A single qualitative study can show same findings as years of quantitative research: Obstructive Sleep Apnea as an example

Howard Tandeter, Yael Hershkovitz, Lea Kacen Kacen


Many years of quantitative research led to our present knowledge of the symptoms and associated features (S&AF) of the obstructive sleep apnoea (OSA) syndrome.

1. To prove that a qualitative research approach may identify symptoms and associated features of OSA in less time/effort than that used in a quantitative approach.
2. To describe the experience of patients with OSA and the effects of the syndrome on their quality of life and that of their spouses and families (issues that quantitative methods fail to recognize).

We used a narrative inquiry methodology (qualitative research). The sample was selected using the “snowball sampling technique";;;. The sample included 10 patients with moderate to severe OSA who had good adherence to CPAP and significant clinical improvement after treatment, and 3 of the patient’s spouses.

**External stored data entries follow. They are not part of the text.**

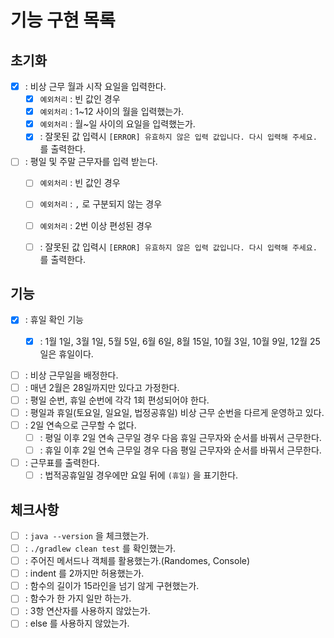 # 기능 구현 목록

## 초기화
- [X] : 비상 근무 월과 시작 요일을 입력한다.
  - [X] `예외처리` : 빈 값인 경우
  - [X] `예외처리` : 1~12 사이의 월을 입력했는가.
  - [X] `예외처리` : 월~일 사이의 요일을 입력했는가.
  - [X] : 잘못된 값 입력시 `[ERROR] 유효하지 않은 입력 값입니다. 다시 입력해 주세요.` 를 출력한다.
  
- [ ] : 평일 및 주말 근무자를 입력 받는다.
  - [ ] `예외처리` : 빈 값인 경우
  - [ ] `예외처리` : `,` 로 구분되지 않는 경우
  - [ ] `예외처리` : 2번 이상 편성된 경우
  - [ ] : 잘못된 값 입력시 `[ERROR] 유효하지 않은 입력 값입니다. 다시 입력해 주세요.` 를 출력한다.
  

## 기능
- [X] : 휴일 확인 기능
  - [X] : 1월 1일, 3월 1일, 5월 5일, 6월 6일, 8월 15일, 10월 3일, 10월 9일, 12월 25일은 휴일이다.


- [ ] : 비상 근무일을 배정한다.
- [ ] : 매년 2월은 28일까지만 있다고 가정한다.
- [ ] : 평일 순번, 휴일 순번에 각각 1회 편성되어야 한다.
- [ ] : 평일과 휴일(토요일, 일요일, 법정공휴일) 비상 근무 순번을 다르게 운영하고 있다.
- [ ] : 2일 연속으로 근무할 수 없다.
  - [ ] : 평일 이후 2일 연속 근무일 경우 다음 휴일 근무자와 순서를 바꿔서 근무한다.
  - [ ] : 휴일 이후 2일 연속 근무일 경우 다음 평일 근무자와 순서를 바꿔서 근무한다.

- [ ] : 근무표를 출력한다.
  - [ ] : 법적공휴일일 경우에만 요일 뒤에 `(휴일)` 을 표기한다. 

## 체크사항
- [ ] : `java --version` 을 체크했는가.
- [ ] : `./gradlew clean test` 를 확인했는가.
- [ ] : 주어진 메서드나 객체를 활용했는가.(Randomes, Console)
- [ ] : indent 를 2까지만 허용했는가.
- [ ] : 함수의 길이가 15라인을 넘기 않게 구현했는가.
- [ ] : 함수가 한 가지 일만 하는가.
- [ ] : 3항 연산자를 사용하지 않았는가.
- [ ] : else 를 사용하지 않았는가.
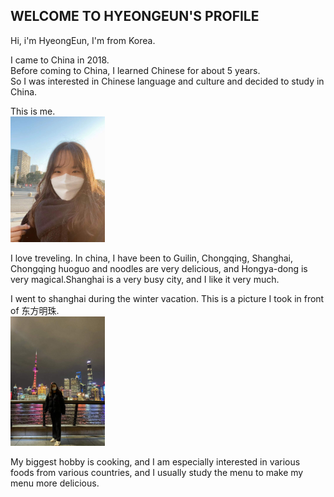 ## WELCOME TO HYEONGEUN'S PROFILE

Hi, i'm HyeongEun, I'm from Korea.   

I came to China in 2018.    
Before coming to China, I learned Chinese for about 5 years.    
So I was interested in Chinese language and culture and decided to study in China.   


This is me.   
<img src="assets/me_2021.jpg" alt="me_2021" width="30%" />   

I love treveling. In china, I have been to Guilin, Chongqing, Shanghai, Chongqing huoguo and noodles are very delicious, and Hongya-dong is very magical.Shanghai is a very busy city, and I like it very much.   

I went to shanghai during the winter vacation. This is a picture I took in front of 东方明珠.      
<img src="assets/shanghai_2022.jpg" alt="shanghai_2022" width="30%" />   

My biggest hobby is cooking, and I am especially interested in various foods from various countries, and I usually study the menu to make my menu more delicious.   

<!--

**Here are some ideas to get you started:**

🙋‍♀️ A short introduction - what is your organization all about?
🌈 Contribution guidelines - how can the community get involved?
👩‍💻 Useful resources - where can the community find your docs? Is there anything else the community should know?
🍿 Fun facts - what does your team eat for breakfast?
🧙 Remember, you can do mighty things with the power of [Markdown](https://docs.github.com/github/writing-on-github/getting-started-with-writing-and-formatting-on-github/basic-writing-and-formatting-syntax)
-->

The following issues were identified: A long pre-diagnosis phase of OSA (20 years in one of the patients); Characteristic S&AF of the syndrome as experienced by patients and their spouses; The need for increased awareness of both the public and the medical establishment in regards to this disorder; Premature ejaculation (not reported previously) and nightmares (non-conclusive in the literature) were identified and improved with CPAP therapy.

With the use of quantitative research methods it took decades to discover things that we found in one simple qualitative study. We therefore urge scientists to use more often these qualitative methods when looking for S&AF of diseases and syndromes.